1. You are searching the database that contains the appropriate molecule - that is, you're looking for nucleotides in a nucleotide database and proteins in a protein database.

2. What do I mean by similar? This can be kind of fuzzy and I haven't looked at a large enough sample so my guesses may be off. For now, let's say for the protein that at least 30% of the amino acids are either identical or conserved. For the nucleic acid, how about 60% identity.

medium

That's a guess.

You can't get it right unless you can explain why you think the probability would be medium.

Naively I'd say:
A. for the nucleotide sequence
C. for the protein sequence
and D. for both (since the size of the database will have a huge effect on the above probabilities).

That based on the assumptions below:

1. It looks like you're searching for ~8 bases in comparison to err... ~100 amino acids?
2. There are 130 billion bases in Genbank/Refseq (from ~20 Million sequences)
3. There are a significantly smaller number of aminoacids in UniProtKB/TrEMBL (~ 4 Million proteins - not sure on the aa count).
4. There are only 4 bases in the nucleotide "alphabet".
5. There are 20 amino acids in the protein "alphabet".
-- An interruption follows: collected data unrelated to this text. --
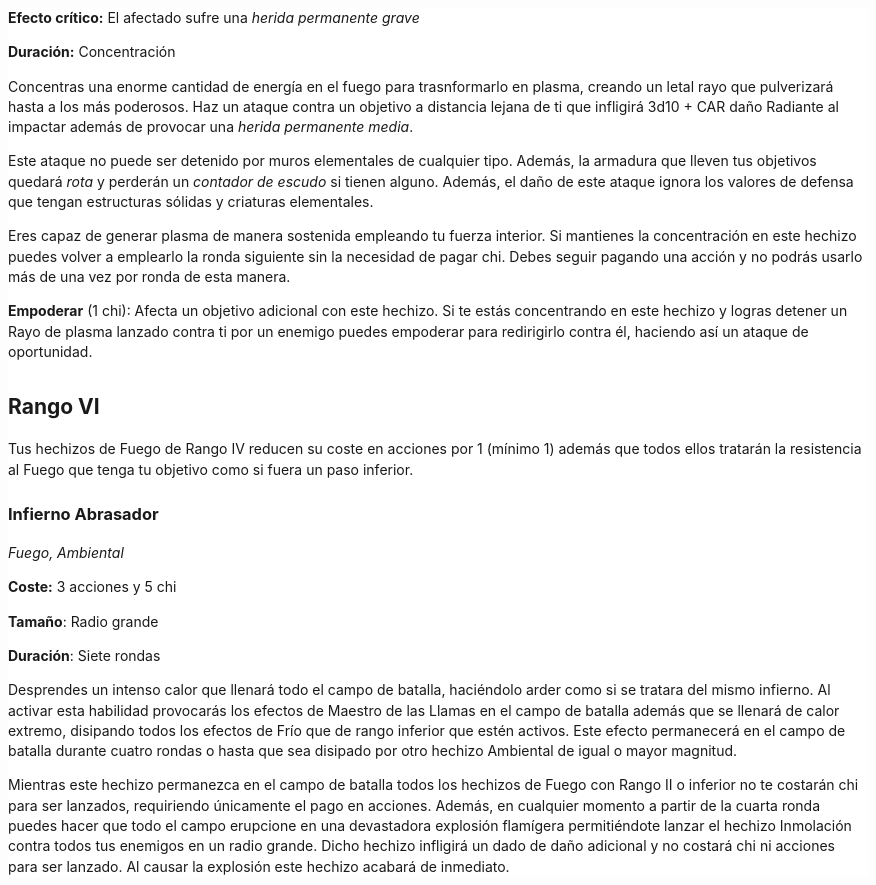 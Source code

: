 **Efecto crítico:** El afectado sufre una *herida permanente grave*

**Duración:** Concentración

Concentras una enorme cantidad de energía en el fuego para trasnformarlo en plasma, creando un letal rayo que pulverizará hasta a los más poderosos. Haz un ataque contra un objetivo a distancia lejana de ti que infligirá 3d10 + CAR daño Radiante al impactar además de provocar una *herida permanente media*.

Este ataque no puede ser detenido por muros elementales de cualquier tipo. Además, la armadura que lleven tus objetivos quedará *rota* y perderán un *contador de escudo* si tienen alguno. Además, el daño de este ataque ignora los valores de defensa que tengan estructuras sólidas y criaturas elementales.

Eres capaz de generar plasma de manera sostenida empleando tu fuerza interior. Si mantienes la concentración en este hechizo puedes volver a emplearlo la ronda siguiente sin la necesidad de pagar chi. Debes seguir pagando una acción y no podrás usarlo más de una vez por ronda de esta manera. 

**Empoderar** (1 chi): Afecta un objetivo adicional con este hechizo. Si te estás concentrando en este hechizo y logras detener un Rayo de plasma lanzado contra ti por un enemigo puedes empoderar para redirigirlo contra él, haciendo así un ataque de oportunidad.

## Rango VI

Tus hechizos de Fuego de Rango IV reducen su coste en acciones por 1 (mínimo 1) además que todos ellos tratarán la resistencia al Fuego que tenga tu objetivo como si fuera un paso inferior.

### Infierno Abrasador

*Fuego, Ambiental*

**Coste:** 3 acciones y 5 chi

**Tamaño**: Radio grande

**Duración**: Siete rondas

Desprendes un intenso calor que llenará todo el campo de batalla, haciéndolo arder como si se tratara del mismo infierno. Al activar esta habilidad provocarás los efectos de Maestro de las Llamas en el campo de batalla además que se llenará de calor extremo, disipando todos los efectos de Frío que de rango inferior que estén activos. Este efecto permanecerá en el campo de batalla durante cuatro rondas o hasta que sea disipado por otro hechizo Ambiental de igual o mayor magnitud.

Mientras este hechizo permanezca en el campo de batalla todos los hechizos de Fuego con Rango II o inferior no te costarán chi para ser lanzados, requiriendo únicamente el pago en acciones. Además, en cualquier momento a partir de la cuarta ronda puedes hacer que todo el campo erupcione en una devastadora explosión flamígera permitiéndote lanzar el hechizo Inmolación contra todos tus enemigos en un radio grande. Dicho hechizo infligirá un dado de daño adicional y no costará chi ni acciones para ser lanzado. Al causar la explosión este hechizo acabará de inmediato.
So, if all 20 million entries in Genbank were 8 mers then we'd expect to find er... 1/65536 * 20,000,000 = 305 hits? (naive probability of any given 8 mer is 1/4 * 1/4 * 1/4 * 1/4 * 1/4 * 1/4 * 1/4 * 1/4 = 1/65536)

How does this look for the protein sequence?
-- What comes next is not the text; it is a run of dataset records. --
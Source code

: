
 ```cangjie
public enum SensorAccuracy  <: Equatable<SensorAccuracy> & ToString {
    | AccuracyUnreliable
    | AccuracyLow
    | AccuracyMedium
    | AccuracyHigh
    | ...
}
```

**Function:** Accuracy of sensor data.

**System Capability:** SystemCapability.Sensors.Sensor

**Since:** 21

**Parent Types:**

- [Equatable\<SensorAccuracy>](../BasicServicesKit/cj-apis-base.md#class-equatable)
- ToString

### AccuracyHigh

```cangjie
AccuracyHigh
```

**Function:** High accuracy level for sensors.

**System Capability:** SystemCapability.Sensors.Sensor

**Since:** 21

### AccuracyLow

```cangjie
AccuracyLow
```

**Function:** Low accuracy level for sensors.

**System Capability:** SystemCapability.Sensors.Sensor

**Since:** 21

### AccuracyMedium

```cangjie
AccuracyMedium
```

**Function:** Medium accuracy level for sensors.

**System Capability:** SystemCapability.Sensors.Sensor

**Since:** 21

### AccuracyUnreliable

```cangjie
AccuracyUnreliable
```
Naive probability of any given 100 aa sequence = 1/100^20 = 7.9E-131;
7.9E-131 * 4,000,000 = 3.1E-124 hits. Not that many then...
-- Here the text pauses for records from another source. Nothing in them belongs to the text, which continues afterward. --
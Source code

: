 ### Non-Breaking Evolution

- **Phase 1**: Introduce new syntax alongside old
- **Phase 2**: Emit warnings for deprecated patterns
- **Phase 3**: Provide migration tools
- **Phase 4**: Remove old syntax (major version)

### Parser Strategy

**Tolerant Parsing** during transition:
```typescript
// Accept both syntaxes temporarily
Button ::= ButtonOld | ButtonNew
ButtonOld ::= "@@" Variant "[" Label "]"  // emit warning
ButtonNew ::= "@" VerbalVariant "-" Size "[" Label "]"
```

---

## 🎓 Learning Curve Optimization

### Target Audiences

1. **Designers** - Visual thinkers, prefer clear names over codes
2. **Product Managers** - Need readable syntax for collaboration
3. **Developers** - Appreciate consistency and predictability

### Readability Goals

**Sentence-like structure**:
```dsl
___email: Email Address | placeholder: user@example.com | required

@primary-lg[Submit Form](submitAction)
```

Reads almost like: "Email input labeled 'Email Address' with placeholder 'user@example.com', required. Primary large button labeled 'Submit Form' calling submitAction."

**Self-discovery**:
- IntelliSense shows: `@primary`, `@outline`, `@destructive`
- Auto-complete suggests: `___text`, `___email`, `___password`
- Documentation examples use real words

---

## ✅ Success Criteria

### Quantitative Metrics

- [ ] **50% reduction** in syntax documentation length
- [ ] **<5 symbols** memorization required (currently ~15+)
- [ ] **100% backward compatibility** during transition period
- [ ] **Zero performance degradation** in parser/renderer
Paul: that's an interesting way to approach the problem, but the answer isn't strictly related to probability.

Look for the answer in the biology.

Is that the "bottom" section of a t-RNA molecule? I just assumed that it was a transcription factor bound to DNA. If that protein is a ribosome subunit as well, then I'd go for:

A: protein
B: RNA (I don't know much about t-RNA conservation across species)

Here's a clue: the identity of the molecules doesn't matter as much as the relationship between them.

Actually, the identity of the molecules does matter as much as the relationship between them (from my perspective).

If this is something like a histone/DNA interaction that's essential to the viability of the organism then the likelihood of finding sequence conservation (for either nucleotide or protein) is high for any randomly picked organism. But if this is a transcription factor interacting with a promoter/inhibitor element and isn't essential for the viability of the organism then the likelihood of finding any hits is lower. Especially if this example came from a species which has experienced genome duplication in the past.

You can't assume that transcription factors are unessential. Lots of transcription factors, e.g. the HOX genes are essential for viability.

Anyway, the molecules that you see above are both essential.

lol! I wasn't implying that all TFs are unessential, I was saying that *some* are unessential and more "Free to Evolve".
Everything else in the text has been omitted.